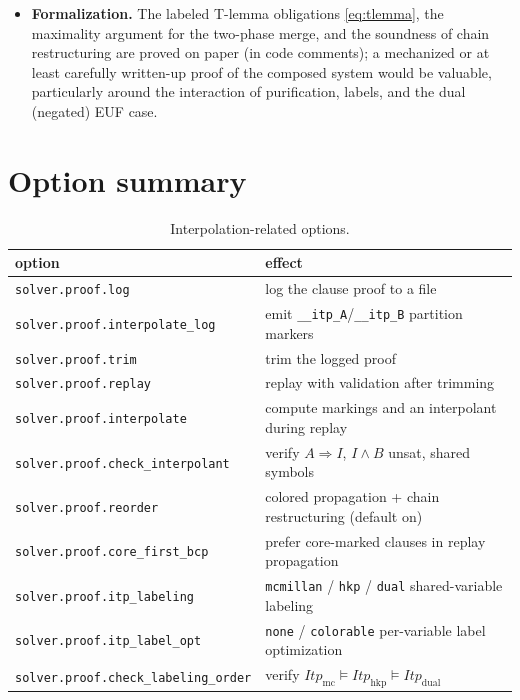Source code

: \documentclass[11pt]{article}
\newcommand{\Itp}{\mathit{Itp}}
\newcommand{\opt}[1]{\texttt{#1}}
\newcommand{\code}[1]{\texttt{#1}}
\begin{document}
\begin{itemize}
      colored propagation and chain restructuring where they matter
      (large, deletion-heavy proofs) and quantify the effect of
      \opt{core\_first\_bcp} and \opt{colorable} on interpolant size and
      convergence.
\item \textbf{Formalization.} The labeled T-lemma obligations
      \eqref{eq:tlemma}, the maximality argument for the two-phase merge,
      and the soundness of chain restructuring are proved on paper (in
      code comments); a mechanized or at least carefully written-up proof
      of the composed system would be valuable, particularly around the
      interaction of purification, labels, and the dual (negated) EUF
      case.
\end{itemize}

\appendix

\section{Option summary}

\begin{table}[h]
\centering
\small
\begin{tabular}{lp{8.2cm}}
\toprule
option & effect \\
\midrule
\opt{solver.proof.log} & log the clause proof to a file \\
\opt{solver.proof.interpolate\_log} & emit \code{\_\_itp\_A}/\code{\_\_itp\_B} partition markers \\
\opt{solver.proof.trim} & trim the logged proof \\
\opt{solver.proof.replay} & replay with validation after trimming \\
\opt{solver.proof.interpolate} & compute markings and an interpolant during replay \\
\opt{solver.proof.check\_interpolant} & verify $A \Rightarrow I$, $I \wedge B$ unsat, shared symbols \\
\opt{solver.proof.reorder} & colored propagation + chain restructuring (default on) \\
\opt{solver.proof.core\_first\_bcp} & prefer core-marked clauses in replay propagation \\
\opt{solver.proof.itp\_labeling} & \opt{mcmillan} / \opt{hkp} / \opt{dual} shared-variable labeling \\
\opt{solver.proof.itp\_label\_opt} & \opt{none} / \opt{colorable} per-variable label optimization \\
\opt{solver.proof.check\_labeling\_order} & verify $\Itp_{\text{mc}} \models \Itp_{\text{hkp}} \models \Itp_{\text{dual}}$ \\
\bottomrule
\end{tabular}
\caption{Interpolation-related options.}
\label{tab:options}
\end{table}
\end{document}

> WORK ITEM: All lines above in which the word "dual" occurs should be identified and copied.

> WRITTEN ANSWER:
      interaction of purification, labels, and the dual (negated) EUF
\opt{solver.proof.itp\_labeling} & \opt{mcmillan} / \opt{hkp} / \opt{dual} shared-variable labeling \\
\opt{solver.proof.check\_labeling\_order} & verify $\Itp_{\text{mc}} \models \Itp_{\text{hkp}} \models \Itp_{\text{dual}}$ \\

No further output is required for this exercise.